++++ Materials provided ++++

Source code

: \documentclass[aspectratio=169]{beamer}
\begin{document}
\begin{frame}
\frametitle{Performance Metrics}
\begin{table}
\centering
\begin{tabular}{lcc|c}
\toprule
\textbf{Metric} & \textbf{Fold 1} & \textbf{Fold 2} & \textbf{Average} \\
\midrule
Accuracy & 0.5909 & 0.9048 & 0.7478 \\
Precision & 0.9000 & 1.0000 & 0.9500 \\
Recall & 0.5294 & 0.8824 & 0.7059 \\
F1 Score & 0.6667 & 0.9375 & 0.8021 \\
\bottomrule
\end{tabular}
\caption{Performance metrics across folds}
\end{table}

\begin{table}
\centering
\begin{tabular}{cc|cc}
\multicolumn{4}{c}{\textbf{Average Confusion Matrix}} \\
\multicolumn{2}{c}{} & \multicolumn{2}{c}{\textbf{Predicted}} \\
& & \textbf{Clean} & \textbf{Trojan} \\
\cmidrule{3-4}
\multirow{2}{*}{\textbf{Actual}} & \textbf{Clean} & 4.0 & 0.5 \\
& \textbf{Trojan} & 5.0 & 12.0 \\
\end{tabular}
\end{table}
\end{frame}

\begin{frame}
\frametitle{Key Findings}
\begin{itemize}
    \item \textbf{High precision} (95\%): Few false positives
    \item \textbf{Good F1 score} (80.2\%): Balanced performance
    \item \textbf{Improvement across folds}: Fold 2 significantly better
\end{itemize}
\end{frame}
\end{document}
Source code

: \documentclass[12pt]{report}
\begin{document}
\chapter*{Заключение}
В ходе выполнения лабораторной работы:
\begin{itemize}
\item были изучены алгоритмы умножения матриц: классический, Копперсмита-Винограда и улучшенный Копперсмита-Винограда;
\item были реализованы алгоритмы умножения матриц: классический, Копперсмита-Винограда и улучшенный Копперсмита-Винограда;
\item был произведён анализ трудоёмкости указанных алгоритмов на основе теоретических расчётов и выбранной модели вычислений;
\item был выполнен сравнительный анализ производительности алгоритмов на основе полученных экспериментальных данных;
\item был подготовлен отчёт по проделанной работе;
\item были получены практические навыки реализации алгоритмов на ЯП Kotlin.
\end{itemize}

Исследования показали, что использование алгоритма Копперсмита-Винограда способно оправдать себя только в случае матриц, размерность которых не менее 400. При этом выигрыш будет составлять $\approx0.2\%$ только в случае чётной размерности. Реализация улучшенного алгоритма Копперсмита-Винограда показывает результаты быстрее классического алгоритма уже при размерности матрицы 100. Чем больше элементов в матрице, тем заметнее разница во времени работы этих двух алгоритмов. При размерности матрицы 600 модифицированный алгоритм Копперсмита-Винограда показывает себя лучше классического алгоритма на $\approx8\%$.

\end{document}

++++

What the task asks | Report each line in the preceding entries that holds the string "across".

Problem solution |
\caption{Performance metrics across folds}
    \item \textbf{Improvement across folds}: Fold 2 significantly better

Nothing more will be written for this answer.